En réponse à l’éclosion de la PPA, le gouvernement fédéral intensifie ses efforts d’endiguement pour empêcher la maladie d’entrer au pays. Il a en outre investi jusqu’à 31 millions pour des chiens détecteurs supplémentaires dans les aéroports canadiens. Cela a aidé à détecter les importations illégales de produits de viande qui pourraient être contaminés et mettre les élevages de porcs canadiens à risque.

C’est un enjeu de taille. Le Canada occupe le troisième rang parmi les exportateurs de porc, générant plus de 24 milliards par année pour l’économie canadienne et contribuant à la création de plus de 100 000 emplois directs et indirects. De plus, le Canada a convoqué un forum à Ottawa en avril dernier pour discuter d’une réponse mondiale à la crise de la PPA.

Le Canada joue également un rôle de premier plan dans l’effort essentiel visant à mettre au point un vaccin efficace.

Le Fonds d’innovation en vaccins pour le bétail, appuyé par la Fondation Bill et Melinda Gates, Affaires mondiales Canada et le Centre de recherches pour le développement international (CRDI) du Canada, investit près de 57 millions pour accélérer la mise au point, la production et la livraison durable de nouveaux vaccins améliorés contre les maladies animales touchant les petits exploitants agricoles les plus pauvres et les plus vulnérables en Afrique et en Asie.

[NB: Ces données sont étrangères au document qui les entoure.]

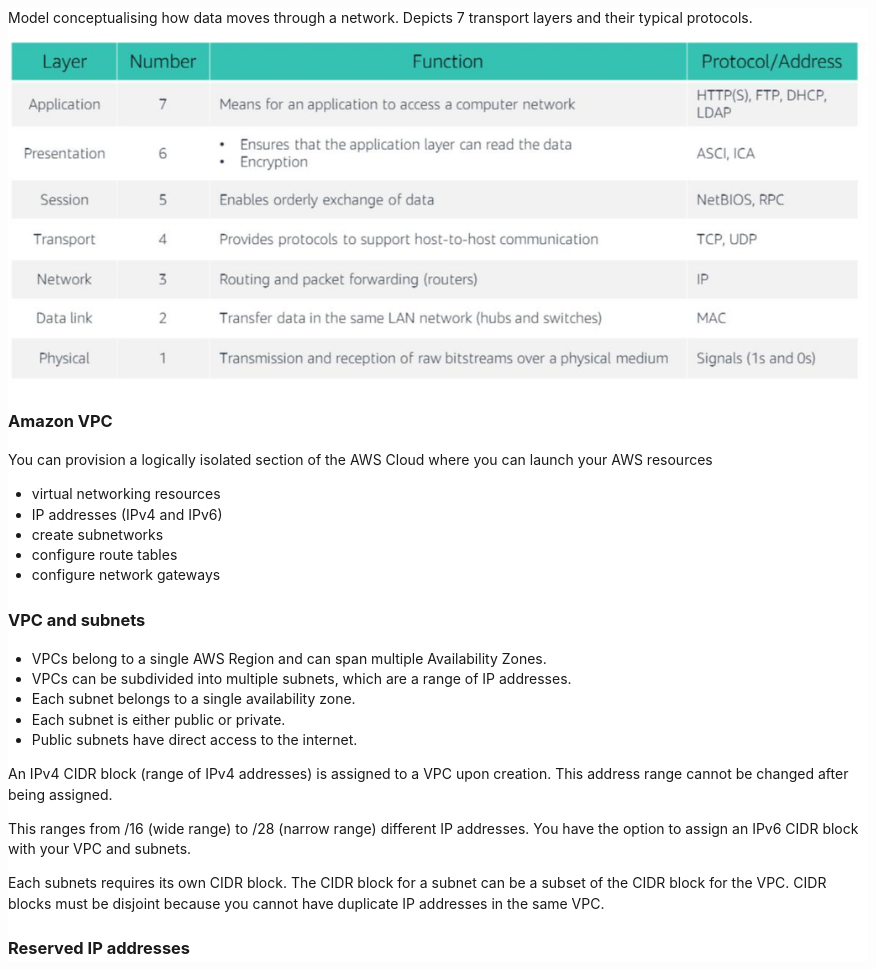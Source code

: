 Model conceptualising how data moves through a network. Depicts 7 transport layers and their typical protocols.

![oci_diagram](images/oci_diagram.png)

### Amazon VPC

You can provision a logically isolated section of the AWS Cloud where you can launch your AWS resources

- virtual networking resources
- IP addresses (IPv4 and IPv6)
- create subnetworks
- configure route tables
- configure network gateways

### VPC and subnets

- VPCs belong to a single AWS Region and can span multiple Availability Zones.
- VPCs can be subdivided into multiple subnets, which are a range of IP addresses.
- Each subnet belongs to a single availability zone.
- Each subnet is either public or private.
- Public subnets have direct access to the internet.

An IPv4 CIDR block (range of IPv4 addresses) is assigned to a VPC upon creation. This address range cannot be changed after being assigned.

This ranges from /16 (wide range) to /28 (narrow range) different IP addresses.
You have the option to assign an IPv6 CIDR block with your VPC and subnets.

Each subnets requires its own CIDR block.
The CIDR block for a subnet can be a subset of the CIDR block for the VPC. 
CIDR blocks must be disjoint because you cannot have duplicate IP addresses in the same VPC.

### Reserved IP addresses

Par exemple, deux centres de recherche – le J. Craig Venter Institute des États-Unis et l’Institut international de recherche sur l’élevage au Kenya – reçoivent un soutien du Fonds et du Friedrich Loeffler Institute en Allemagne pour mettre au point un vaccin qui pourrait être un outil essentiel afin de freiner la propagation de la PPA et, un jour, l’éradiquer.

Le projet vise à surmonter un obstacle principal qui a rendu difficiles les efforts de mise au point d’un vaccin jusqu’à présent, soit les réponses immunitaires complexes générées par le virus chez les porcs infectés. Des techniques microbiologiques avancées rendent maintenant possibles les manipulations compliquées du virus nécessaires à la mise au point d’un vaccin sûr et efficace.

Heureusement, cet effort allait bon train avant l’apparition de l’éclosion actuelle. Les chercheurs ont fait d’importants progrès en jetant les bases qui leur permettront de manipuler la génétique du virus de la PPA. C’est là une étape clé dans la mise au point d’un virus synthétique qui peut servir à la création d’un vaccin sûr et efficace.

Au cours de l’éclosion actuelle, il est compréhensible que les pays intensifient les réponses d’endiguement connues, notamment les efforts visant à abattre les troupeaux infectés et vulnérables et à détecter les produits et sous-produits de viande contaminés aux postes frontaliers.

Il s’agit là de mesures importantes pour enrayer la propagation de la PPA, car l’éclosion actuelle a déjà fait flamber les prix du porc jusqu’à 40 % et menacé la sécurité alimentaire dans les pays touchés où le porc est un aliment de base.

En fin de compte, comme pour la plupart des maladies virales animales, la solution la plus rentable à long terme pour lutter contre la PPA est la mise au point d’un vaccin efficace.

La réalisation de cette solution est à l’horizon. La crise actuelle nous rappelle que la communauté mondiale ne peut garantir que la PPA et d’autres maladies touchant le bétail comme la peste des petits ruminants et la fièvre de la vallée du Rift resteront confinées dans des zones où elles sont endémiques depuis longtemps. Il se peut qu’elles se propagent lorsque les conditions sont propices.

La responsabilité d’intervenir est mondiale. La collaboration internationale, y compris dans le domaine de la recherche sur les vaccins, est le moyen le plus sûr d’agir face à ces menaces pour obtenir un résultat positif.

* Dominique Charron est vétérinaire et titulaire d’un doctorat en épidémiologie à l’Université de Guelph.